People have really embraced this film. But I really think that it’s to your advantage if you're Italian and familiar with this roadway and its surroundings. I don’t quite understand what exactly the director wanted to communicate with this film. Thanks to Open Roads’ fantastic Q&A’s, the director will be in attendance. So, I am looking forward to asking him about his approach to this film and why he chose to tell the story the way he did. What I enjoyed the most about “Sacro GRA” was the feeling to have spent some time in the lives of ordinary Romans, something that is quite unique in itself. 
My next press screening was, “La mafia uccide solo d'estate” (The Mafia Only Kills in the Summer). This film is beautiful in so many ways. The pride and passion of the director for his land, his beloved Palermo was present in every frame. Pierfrancesco Diliberto, a prolific author, television host and filmmaker, also known by his nickname, Pif, was born in Palermo in 1972. His father, Maurizio Diliberto is also a director, so Pierfrancesco grew up around cinema. In the late 90’s, he worked alongside Marco Tullio Giordana as an Assistant Director on “I cento passi” (One hundred steps), which recounts the life of a political activist who opposed the Mafia in Palermo.

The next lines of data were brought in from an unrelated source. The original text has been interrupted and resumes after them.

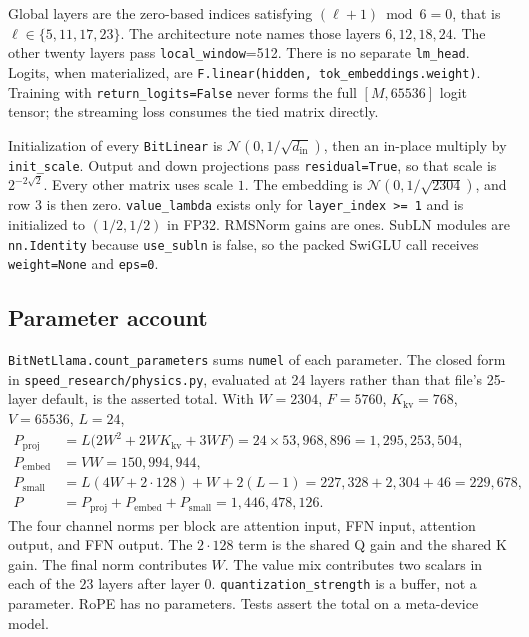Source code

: \documentclass[11pt]{article}
\DeclareRobustCommand{\code}[1]{\texttt{#1}}
\begin{document}
Global layers are the zero-based indices satisfying
\((\ell+1)\bmod 6=0\), that is \(\ell\in\{5,11,17,23\}\). The architecture
note names those layers \(6,12,18,24\). The other twenty layers pass
\code{local\_window}=512. There is no separate \code{lm\_head}. Logits, when
materialized, are \code{F.linear(hidden, tok\_embeddings.weight)}. Training
with \code{return\_logits=False} never forms the full
\([M,65536]\) logit tensor; the streaming loss consumes the tied matrix
directly.

Initialization of every \code{BitLinear} is
\(\mathcal{N}(0,1/\sqrt{d_{\mathrm{in}}})\), then an in-place multiply by
\code{init\_scale}. Output and down projections pass \code{residual=True}, so
that scale is \(2^{-2\sqrt{2}}\). Every other matrix uses scale \(1\). The
embedding is \(\mathcal{N}(0,1/\sqrt{2304})\), and row \(3\) is then zero.
\code{value\_lambda} exists only for \code{layer\_index >= 1} and is
initialized to \((1/2,1/2)\) in FP32. RMSNorm gains are ones. SubLN modules
are \code{nn.Identity} because \code{use\_subln} is false, so the packed
SwiGLU call receives \code{weight=None} and \code{eps=0}.

\subsection{Parameter account}

\code{BitNetLlama.count\_parameters} sums \code{numel} of each parameter. The closed
form in \code{speed\_research/physics.py}, evaluated at 24 layers rather than
that file's 25-layer default, is the asserted total. With
\(W=2304\), \(F=5760\), \(K_{\mathrm{kv}}=768\), \(V=65536\), \(L=24\),
\begin{align*}
P_{\mathrm{proj}}
 &= L\bigl(2W^{2}+2W K_{\mathrm{kv}}+3WF\bigr)
  = 24\times 53{,}968{,}896
  = 1{,}295{,}253{,}504,\\
P_{\mathrm{embed}}
 &= VW = 150{,}994{,}944,\\
P_{\mathrm{small}}
 &= L(4W+2\cdot 128)+W+2(L-1)
  = 227{,}328+2{,}304+46
  = 229{,}678,\\
P
 &= P_{\mathrm{proj}}+P_{\mathrm{embed}}+P_{\mathrm{small}}
  = 1{,}446{,}478{,}126.
\end{align*}
The four channel norms per block are attention input, FFN input, attention
output, and FFN output. The \(2\cdot 128\) term is the shared Q gain and the
shared K gain. The final norm contributes \(W\). The value mix contributes
two scalars in each of the \(23\) layers after layer \(0\).
\code{quantization\_strength} is a buffer, not a parameter. RoPE has no
parameters. Tests assert the total on a meta-device model.
\end{document}
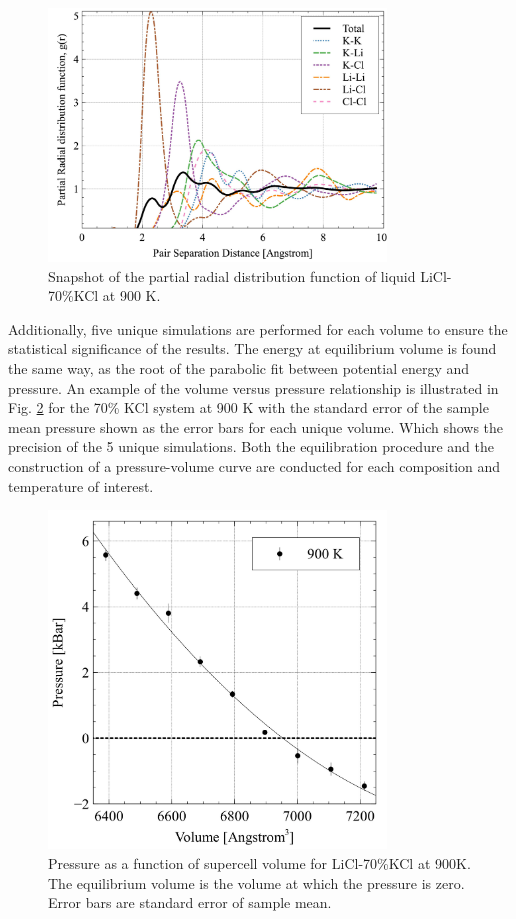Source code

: \documentclass[review]{elsarticle}
\begin{document}
 \begin{figure}[h]
 \centering
 \includegraphics[width=0.8\textwidth]{images/Partial_RDF.jpg} \caption{Snapshot of the partial radial distribution function of liquid LiCl-70\%KCl at 900 K.}
 \label{fig:rdf}
 \end{figure}
 Additionally, five unique simulations are performed for each volume to ensure the statistical significance of the results. The energy at equilibrium volume is found the same way, as the root of the parabolic fit between potential energy and pressure. An example of the volume versus pressure relationship is illustrated in Fig. \ref{fig:VvsP} for the 70\% KCl system at 900 K with the standard error of the sample mean pressure shown as the error bars for each unique volume.  Which shows the precision of the 5 unique simulations. Both the equilibration procedure and the construction of a pressure-volume curve are conducted for each composition and temperature of interest.

 \begin{figure}[h]
 \centering
 \includegraphics[width=0.8\textwidth]{images/PressureVsVolume.jpg} 
 \caption{Pressure as a function of supercell volume for LiCl-70\%KCl at 900K. The equilibrium volume is the volume at which the pressure is zero. Error bars are standard error of sample mean.}
 \label{fig:VvsP}
\end{figure}
\end{document}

With this latest film, Diliberto once again tackles the subject of the Mafia. He has been quoted as saying, “One day I stopped and looked around. And that’s when I asked myself the question: How can the Mafia enter the lives of people so arrogantly in Palermo and so few say anything about it?” The story is told through the eyes of innocent victims of violence, people who were forced to sit back and watch their city being destroyed by bombs, gunfire and money laundering. Diliberto’s story begins from the point-of-view of a child who innocently looks up to the political leaders of the city until he begins to see the corruption that lurks behind the facade of power. The film concludes with the character as an adult, taking his own child around Palermo and showing him the monuments built in honor of the innocent people who lost their lives. It was a beautiful tribute to a city and culture that he loves. This is a heartfelt story and a definite highlight of this year’s edition of Open Roads.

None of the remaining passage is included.